> _TASK PROMPT_
With pictures left out, extract every line between the start of the records below and the line holding "- **Wyszukiwanie w", inclusive.

> _RECORDS PROVIDED_
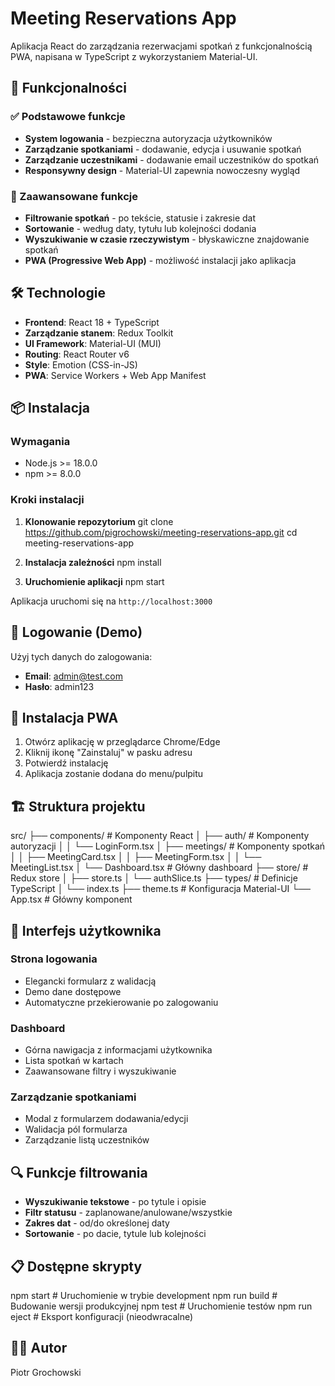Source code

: # Meeting Reservations App

Aplikacja React do zarządzania rezerwacjami spotkań z funkcjonalnością PWA, napisana w TypeScript z wykorzystaniem Material-UI.

## 🚀 Funkcjonalności

### ✅ Podstawowe funkcje

- **System logowania** - bezpieczna autoryzacja użytkowników
- **Zarządzanie spotkaniami** - dodawanie, edycja i usuwanie spotkań
- **Zarządzanie uczestnikami** - dodawanie email uczestników do spotkań
- **Responsywny design** - Material-UI zapewnia nowoczesny wygląd

### 🎯 Zaawansowane funkcje

- **Filtrowanie spotkań** - po tekście, statusie i zakresie dat
- **Sortowanie** - według daty, tytułu lub kolejności dodania
- **Wyszukiwanie w czasie rzeczywistym** - błyskawiczne znajdowanie spotkań
- **PWA (Progressive Web App)** - możliwość instalacji jako aplikacja

## 🛠️ Technologie

- **Frontend**: React 18 + TypeScript
- **Zarządzanie stanem**: Redux Toolkit
- **UI Framework**: Material-UI (MUI)
- **Routing**: React Router v6
- **Style**: Emotion (CSS-in-JS)
- **PWA**: Service Workers + Web App Manifest

## 📦 Instalacja

### Wymagania

- Node.js >= 18.0.0
- npm >= 8.0.0

### Kroki instalacji

1. **Klonowanie repozytorium**
   git clone https://github.com/pigrochowski/meeting-reservations-app.git
   cd meeting-reservations-app


2. **Instalacja zależności**
   npm install

3. **Uruchomienie aplikacji**
   npm start

Aplikacja uruchomi się na `http://localhost:3000`

## 🔑 Logowanie (Demo)

Użyj tych danych do zalogowania:

- **Email**: admin@test.com
- **Hasło**: admin123

## 📱 Instalacja PWA

1. Otwórz aplikację w przeglądarce Chrome/Edge
2. Kliknij ikonę "Zainstaluj" w pasku adresu
3. Potwierdź instalację
4. Aplikacja zostanie dodana do menu/pulpitu

## 🏗️ Struktura projektu

src/
├── components/ # Komponenty React
│ ├── auth/ # Komponenty autoryzacji
│ │ └── LoginForm.tsx
│ ├── meetings/ # Komponenty spotkań
│ │ ├── MeetingCard.tsx
│ │ ├── MeetingForm.tsx
│ │ └── MeetingList.tsx
│ └── Dashboard.tsx # Główny dashboard
├── store/ # Redux store
│ ├── store.ts
│ └── authSlice.ts
├── types/ # Definicje TypeScript
│ └── index.ts
├── theme.ts # Konfiguracja Material-UI
└── App.tsx # Główny komponent

## 🎨 Interfejs użytkownika

### Strona logowania

- Elegancki formularz z walidacją
- Demo dane dostępowe
- Automatyczne przekierowanie po zalogowaniu

### Dashboard

- Górna nawigacja z informacjami użytkownika
- Lista spotkań w kartach
- Zaawansowane filtry i wyszukiwanie

### Zarządzanie spotkaniami

- Modal z formularzem dodawania/edycji
- Walidacja pól formularza
- Zarządzanie listą uczestników

## 🔍 Funkcje filtrowania

- **Wyszukiwanie tekstowe** - po tytule i opisie
- **Filtr statusu** - zaplanowane/anulowane/wszystkie
- **Zakres dat** - od/do określonej daty
- **Sortowanie** - po dacie, tytule lub kolejności

## 📋 Dostępne skrypty

npm start # Uruchomienie w trybie development
npm run build # Budowanie wersji produkcyjnej
npm test # Uruchomienie testów
npm run eject # Eksport konfiguracji (nieodwracalne)

## 👨‍💻 Autor

Piotr Grochowski
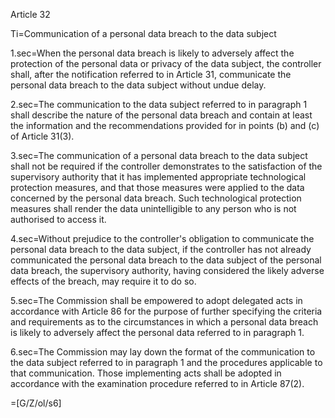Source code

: Article 32

Ti=Communication of a personal data breach to the data subject

1.sec=When the personal data breach is likely to adversely affect the protection of the personal data or privacy of the data subject, the controller shall, after the notification referred to in Article 31, communicate the personal data breach to the data subject without undue delay.

2.sec=The communication to the data subject referred to in paragraph 1 shall describe the nature of the personal data breach and contain at least the information and the recommendations provided for in points (b) and (c) of Article 31(3).

3.sec=The communication of a personal data breach to the data subject shall not be required if the controller demonstrates to the satisfaction of the supervisory authority that it has implemented appropriate technological protection measures, and that those measures were applied to the data concerned by the personal data breach. Such  technological protection measures shall render the data unintelligible to any person who is not authorised to access it.

4.sec=Without prejudice to the controller's obligation to communicate the personal data breach to the data subject, if the controller has not already communicated the personal data breach to the data subject of the personal data breach, the supervisory authority, having considered the likely adverse effects of the breach, may require it to do so.

5.sec=The Commission shall be empowered to adopt delegated acts in accordance with Article 86 for the purpose of further specifying the criteria and requirements as to the circumstances in which a personal data breach is likely to adversely affect the personal data referred to in paragraph 1.

6.sec=The Commission may lay down the format of the communication to the data subject referred to in paragraph 1 and the procedures applicable to that communication. Those implementing acts shall be adopted in accordance with the examination procedure referred to in Article 87(2).

=[G/Z/ol/s6]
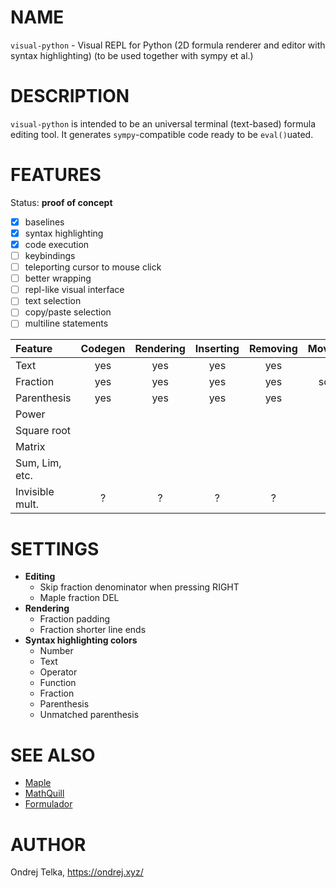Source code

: # NAME
`visual-python` - Visual REPL for Python (2D formula renderer and editor with syntax highlighting) (to be used
 together with sympy et al.)



# DESCRIPTION
`visual-python` is intended to be an universal terminal (text-based) formula editing tool. It generates 
`sympy`-compatible code ready to be `eval()`uated. 



# FEATURES
Status: **proof of concept**
- [x] baselines
- [x] syntax highlighting
- [x] code execution
- [ ] keybindings
- [ ] teleporting cursor to mouse click
- [ ] better wrapping
- [ ] repl-like visual interface
- [ ] text selection
- [ ] copy/paste selection
- [ ] multiline statements

| Feature        | Codegen | Rendering | Inserting | Removing | Movement |
| :------------- | :-----: | :-------: | :-------: | :------: | :------: |
| Text           | yes     | yes       | yes       | yes      | yes      |
| Fraction       | yes     | yes       | yes       | yes      | sort of  |
| Parenthesis    | yes     | yes       | yes       | yes      | yes      |
| Power          |         |           |           |          |          |
| Square root    |         |           |           |          |          |
| Matrix         |         |           |           |          |          |
| Sum, Lim, etc. |         |           |           |          |          |
| Invisible mult.| ?       | ?         | ?         | ?        | ?        |




# SETTINGS
- **Editing**
    - Skip fraction denominator when pressing RIGHT
    - Maple fraction DEL
- **Rendering**
    - Fraction padding
    - Fraction shorter line ends
- **Syntax highlighting colors**
    - Number
    - Text
    - Operator
    - Function
    - Fraction
    - Parenthesis
    - Unmatched parenthesis



# SEE ALSO
- [Maple](https://en.wikipedia.org/wiki/Maple_(software))
- [MathQuill](http://mathquill.com/)
- [Formulador](https://github.com/stylewarning/formulador)



# AUTHOR
Ondrej Telka, https://ondrej.xyz/

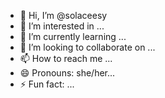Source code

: - 👋 Hi, I’m @solaceesy
- 👀 I’m interested in ...
- 🌱 I’m currently learning ...
- 💞️ I’m looking to collaborate on ...
- 📫 How to reach me ...
- 😄 Pronouns: she/her...
- ⚡ Fun fact: ...

<!---
solaceesy/solaceesy is a ✨ special ✨ repository because its `README.md` (this file) appears on your GitHub profile.
You can click the Preview link to take a look at your changes.
--->
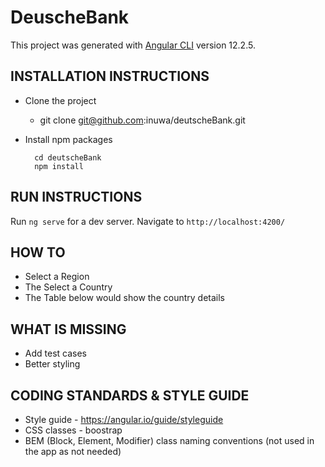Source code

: # DeuscheBank

This project was generated with [Angular CLI](https://github.com/angular/angular-cli) version 12.2.5.

## INSTALLATION INSTRUCTIONS
- Clone the project 

	- git clone git@github.com:inuwa/deutscheBank.git

- Install npm packages
	
		cd deutscheBank
		npm install
## RUN INSTRUCTIONS

Run `ng serve` for a dev server. Navigate to `http://localhost:4200/`


## HOW TO
- Select a Region
- The Select a Country
- The Table below would show the country details

## WHAT IS MISSING
- Add test cases
- Better styling 

## CODING STANDARDS & STYLE GUIDE
- Style guide - https://angular.io/guide/styleguide
- CSS classes - boostrap 
- BEM (Block, Element, Modifier) class naming conventions (not used in the app as not needed)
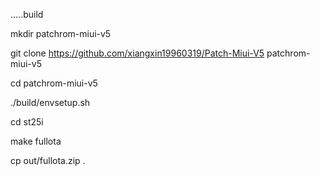 .....build

mkdir patchrom-miui-v5

git clone https://github.com/xiangxin19960319/Patch-Miui-V5 patchrom-miui-v5

cd patchrom-miui-v5

./build/envsetup.sh

cd st25i

make fullota

cp out/fullota.zip .
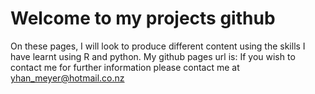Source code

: # Welcome to my projects github
On these pages, I will look to produce different content using the skills I have learnt using R and python.
My github pages url is:
If you wish to contact me for further information please contact me at yhan_meyer@hotmail.co.nz
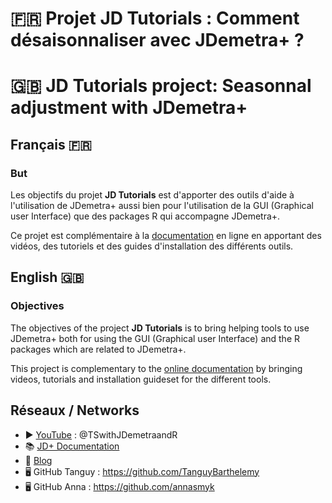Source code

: # 🇫🇷 Projet JD Tutorials : Comment désaisonnaliser avec JDemetra+ ?
# 🇬🇧 JD Tutorials project: Seasonnal adjustment with JDemetra+

## Français 🇫🇷

### But

Les objectifs du projet **JD Tutorials** est d'apporter des outils d'aide à l'utilisation de JDemetra+ aussi bien pour l'utilisation de la GUI (Graphical user Interface) que des packages R qui accompagne JDemetra+.

Ce projet est complémentaire à la [documentation](https://jdemetra-new-documentation.netlify.app/) en ligne en apportant des vidéos, des tutoriels et des guides d'installation des différents outils.


## English 🇬🇧


### Objectives

The objectives of the project **JD Tutorials** is to bring helping tools to use JDemetra+ both for using the GUI (Graphical user Interface) and the R packages which are related to JDemetra+.

This project is complementary to the [online documentation](https://jdemetra-new-documentation.netlify.app/) by bringing videos, tutorials and installation guideset for the different tools.


## Réseaux / Networks
- ▶️ [YouTube](https://www.youtube.com/@TSwithJDemetraandR) : @TSwithJDemetraandR
- 📚 [JD+ Documentation](https://jdemetra-new-documentation.netlify.app/)
- 📝 [Blog](https://jdemetra-universe-blog.netlify.app/)
- 🖥️ GitHub Tanguy : https://github.com/TanguyBarthelemy
- 🖥️ GitHub Anna : https://github.com/annasmyk
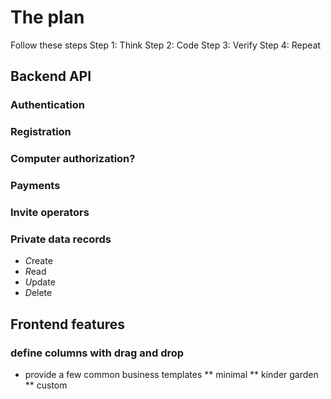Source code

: # The plan

Follow these steps
Step 1: Think
Step 2: Code
Step 3: Verify
Step 4: Repeat

## Backend API

### Authentication
### Registration
### Computer authorization?
### Payments
### Invite operators

### Private data records
* *C*reate
* *R*ead
* *U*pdate
* *D*elete

## Frontend features

### define columns with drag and drop
* provide a few common business templates
** minimal
** kinder garden
** custom
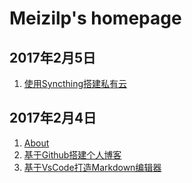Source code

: # Meizilp's homepage

## 2017年2月5日

1. [使用Syncthing搭建私有云](2017/020503syncthing)

## 2017年2月4日

1. [About](2017/020400about)
1. [基于Github搭建个人博客](2017/020401build_blog_with_github)
1. [基于VsCode打造Markdown编辑器](2017/020402markdown_editor_vscode)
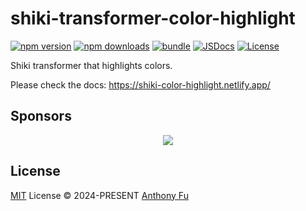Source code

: # shiki-transformer-color-highlight

[![npm version][npm-version-src]][npm-version-href]
[![npm downloads][npm-downloads-src]][npm-downloads-href]
[![bundle][bundle-src]][bundle-href]
[![JSDocs][jsdocs-src]][jsdocs-href]
[![License][license-src]][license-href]

Shiki transformer that highlights colors.

Please check the docs: https://shiki-color-highlight.netlify.app/

## Sponsors

<p align="center">
  <a href="https://cdn.jsdelivr.net/gh/antfu/static/sponsors.svg">
    <img src='https://cdn.jsdelivr.net/gh/antfu/static/sponsors.svg'/>
  </a>
</p>

## License

[MIT](./LICENSE) License © 2024-PRESENT [Anthony Fu](https://github.com/antfu)

<!-- Badges -->

[npm-version-src]: https://img.shields.io/npm/v/shiki-transformer-color-highlight?style=flat&colorA=080f12&colorB=1fa669
[npm-version-href]: https://npmjs.com/package/shiki-transformer-color-highlight
[npm-downloads-src]: https://img.shields.io/npm/dm/shiki-transformer-color-highlight?style=flat&colorA=080f12&colorB=1fa669
[npm-downloads-href]: https://npmjs.com/package/shiki-transformer-color-highlight
[bundle-src]: https://img.shields.io/bundlephobia/minzip/shiki-transformer-color-highlight?style=flat&colorA=080f12&colorB=1fa669&label=minzip
[bundle-href]: https://bundlephobia.com/result?p=shiki-transformer-color-highlight
[license-src]: https://img.shields.io/github/license/antfu/shiki-transformer-color-highlight.svg?style=flat&colorA=080f12&colorB=1fa669
[license-href]: https://github.com/antfu/shiki-transformer-color-highlight/blob/main/LICENSE
[jsdocs-src]: https://img.shields.io/badge/jsdocs-reference-080f12?style=flat&colorA=080f12&colorB=1fa669
[jsdocs-href]: https://www.jsdocs.io/package/shiki-transformer-color-highlight
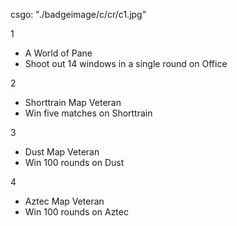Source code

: csgo:
"./badgeimage/c/cr/c1.jpg"

1
- A World of Pane
- Shoot out 14 windows in a single round on Office

2
- Shorttrain Map Veteran
- Win five matches on Shorttrain

3
- Dust Map Veteran
- Win 100 rounds on Dust

4
- Aztec Map Veteran
- Win 100 rounds on Aztec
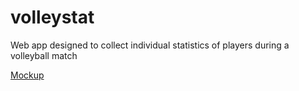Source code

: # volleystat
Web app designed to collect individual statistics of players during a volleyball match 

[Mockup](https://drive.google.com/file/d/1_fO80Kr5IkATOrkDoZucd4zQKhoUCJXd/view?usp=sharing)
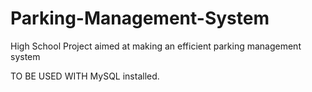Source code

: # Parking-Management-System
High School Project aimed at making an efficient parking management system


TO BE USED WITH MySQL installed.
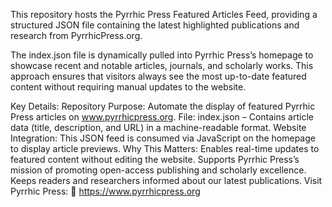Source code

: This repository hosts the Pyrrhic Press Featured Articles Feed, providing a structured JSON file containing the latest highlighted publications and research from PyrrhicPress.org.

The index.json file is dynamically pulled into Pyrrhic Press’s homepage to showcase recent and notable articles, journals, and scholarly works. This approach ensures that visitors always see the most up-to-date featured content without requiring manual updates to the website.

Key Details:
Repository Purpose:
Automate the display of featured Pyrrhic Press articles on www.pyrrhicpress.org.
File:
index.json – Contains article data (title, description, and URL) in a machine-readable format.
Website Integration:
This JSON feed is consumed via JavaScript on the homepage to display article previews.
Why This Matters:
Enables real-time updates to featured content without editing the website.
Supports Pyrrhic Press’s mission of promoting open-access publishing and scholarly excellence.
Keeps readers and researchers informed about our latest publications.
Visit Pyrrhic Press:
🔗 https://www.pyrrhicpress.org
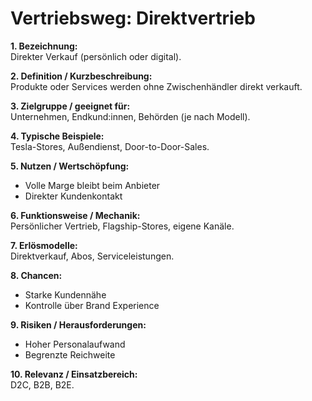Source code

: # Vertriebsweg: Direktvertrieb

**1. Bezeichnung:**  
Direkter Verkauf (persönlich oder digital).  

**2. Definition / Kurzbeschreibung:**  
Produkte oder Services werden ohne Zwischenhändler direkt verkauft.  

**3. Zielgruppe / geeignet für:**  
Unternehmen, Endkund:innen, Behörden (je nach Modell).  

**4. Typische Beispiele:**  
Tesla-Stores, Außendienst, Door-to-Door-Sales.  

**5. Nutzen / Wertschöpfung:**  
- Volle Marge bleibt beim Anbieter  
- Direkter Kundenkontakt  

**6. Funktionsweise / Mechanik:**  
Persönlicher Vertrieb, Flagship-Stores, eigene Kanäle.  

**7. Erlösmodelle:**  
Direktverkauf, Abos, Serviceleistungen.  

**8. Chancen:**  
- Starke Kundennähe  
- Kontrolle über Brand Experience  

**9. Risiken / Herausforderungen:**  
- Hoher Personalaufwand  
- Begrenzte Reichweite  

**10. Relevanz / Einsatzbereich:**  
D2C, B2B, B2E.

> _ANSWER SPACE_
Source code

: # Meeting Reservations App

Aplikacja React do zarządzania rezerwacjami spotkań z funkcjonalnością PWA, napisana w TypeScript z wykorzystaniem Material-UI.

## 🚀 Funkcjonalności

### ✅ Podstawowe funkcje

- **System logowania** - bezpieczna autoryzacja użytkowników
- **Zarządzanie spotkaniami** - dodawanie, edycja i usuwanie spotkań
- **Zarządzanie uczestnikami** - dodawanie email uczestników do spotkań
- **Responsywny design** - Material-UI zapewnia nowoczesny wygląd

### 🎯 Zaawansowane funkcje

- **Filtrowanie spotkań** - po tekście, statusie i zakresie dat
- **Sortowanie** - według daty, tytułu lub kolejności dodania
- **Wyszukiwanie w czasie rzeczywistym** - błyskawiczne znajdowanie spotkań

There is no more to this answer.